Morling College - Perth Vose Campus is a Baptist college located in Bentley, Western Australia. The college is associated with the Baptist Union of Western Australia (Australian Baptist Ministries).

==History==
In 1957, the Baptist Churches in Western Australia, under the leadership of Noel Vose, prepared plans for the establishment of the seminary. Opening in March 1963, with Vose as founding Principal, the seminary began classes as the Baptist Theological College of Western Australia in temporary accommodation in Nedlands. In November 1967 a permanent, purpose built facility was opened on land purchased in the Collier Pine Plantation opposite what is now Curtin University in the suburb of Bentley. It was renamed from the Baptist Theological College of Western Australia to Vose Seminary in 2008 to honour the significant contributions of both Noel Vose, the founding principal, and his wife Heather Vose. In 2021, Vose Seminary became a campus of the Morling College.

==Leadership==
Noel Vose was the founding principal (1963-1991) and only faculty member until the arrival of John Olley (an Old Testament specialist), in 1978, and Richard Moore (New Testament), in 1979. Upon Noel Vose's retirement in January 1991, John Olley was appointed as the second Principal of the Seminary. In 2004, Brian Harris was appointed Principal.

==Academic affiliation==
The seminary associated with Murdoch University in 1985, which allowed the seminary to offer higher degrees up to PhD. In 2003, the seminary transitioned from its affiliation with Murdoch University to being accredited through the Australian University of Theology.

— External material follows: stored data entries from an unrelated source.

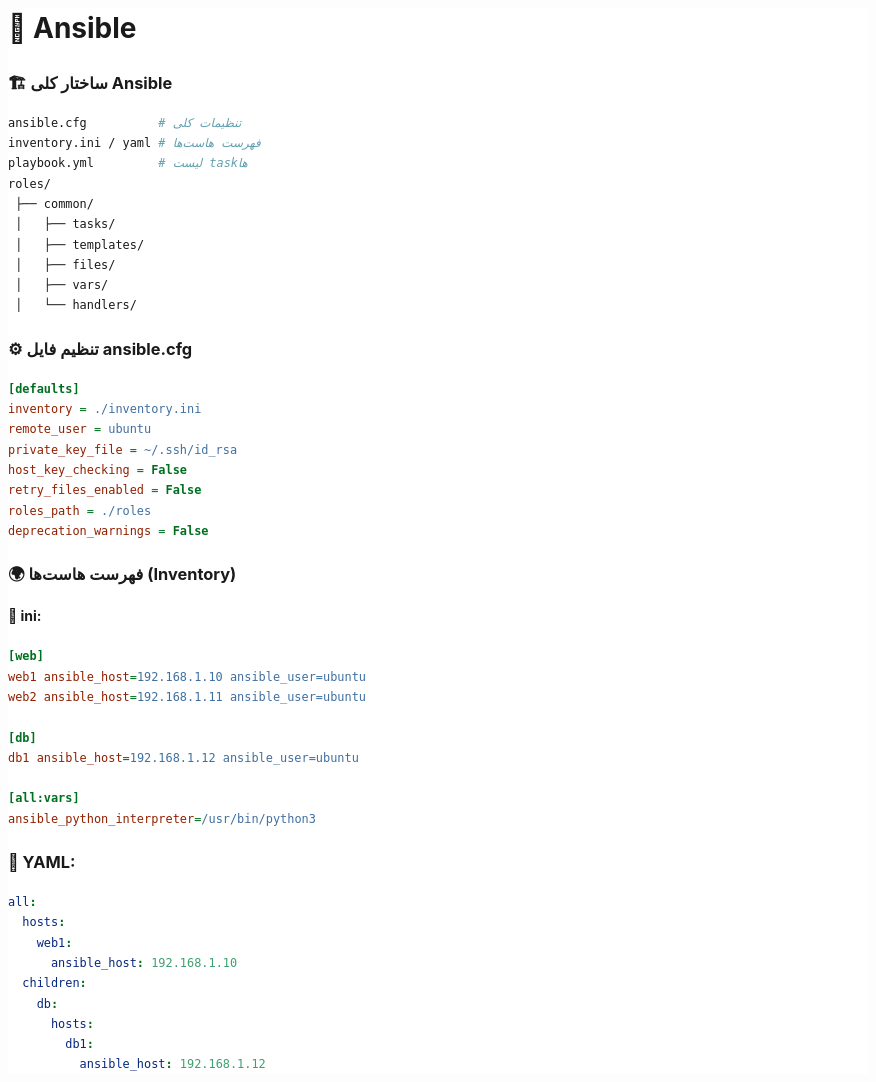 # 📘 Ansible

### 🏗️ ساختار کلی Ansible

```bash
ansible.cfg          # تنظیمات کلی
inventory.ini / yaml # فهرست هاست‌ها
playbook.yml         # لیست task‌ها
roles/
 ├── common/
 │   ├── tasks/
 │   ├── templates/
 │   ├── files/
 │   ├── vars/
 │   └── handlers/
```

### ⚙️ تنظیم فایل ansible.cfg

```ini
[defaults]
inventory = ./inventory.ini
remote_user = ubuntu
private_key_file = ~/.ssh/id_rsa
host_key_checking = False
retry_files_enabled = False
roles_path = ./roles
deprecation_warnings = False
```

### 🌍 فهرست هاست‌ها (Inventory)

#### 📄 ini:

```ini
[web]
web1 ansible_host=192.168.1.10 ansible_user=ubuntu
web2 ansible_host=192.168.1.11 ansible_user=ubuntu

[db]
db1 ansible_host=192.168.1.12 ansible_user=ubuntu

[all:vars]
ansible_python_interpreter=/usr/bin/python3
```

### 📄 YAML:

```yaml
all:
  hosts:
    web1:
      ansible_host: 192.168.1.10
  children:
    db:
      hosts:
        db1:
          ansible_host: 192.168.1.12

```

=== Student awards and prizes ===
Each year, the Seminary awards prizes for specific student achievements. These include: the Dux Award, for the student graduating with the highest GPA; the Department of Biblical Studies award, sponsored by Riverton Baptist Church, for the highest grade in two advanced units in the Department of Biblical Studies; the Department of Christian thought, sponsored by Perth Baptist Church, for the highest average grade in two advanced units in the Department of Christian Thought; the Department of Ministry and Practice Award, sponsored by Katanning Baptist Church, for the highest grade in two advanced units in the Department of Ministry and Practice; the Encouragement Award, for a student who has shown progress in studies; and the College Prize, for all-around progress and performance in studies and contribution to Seminary life.

Vose Seminary also awards annual prizes for Excellence in Writing and Excellence in Preaching, named after the American theologian and writer, Frederick Buechner.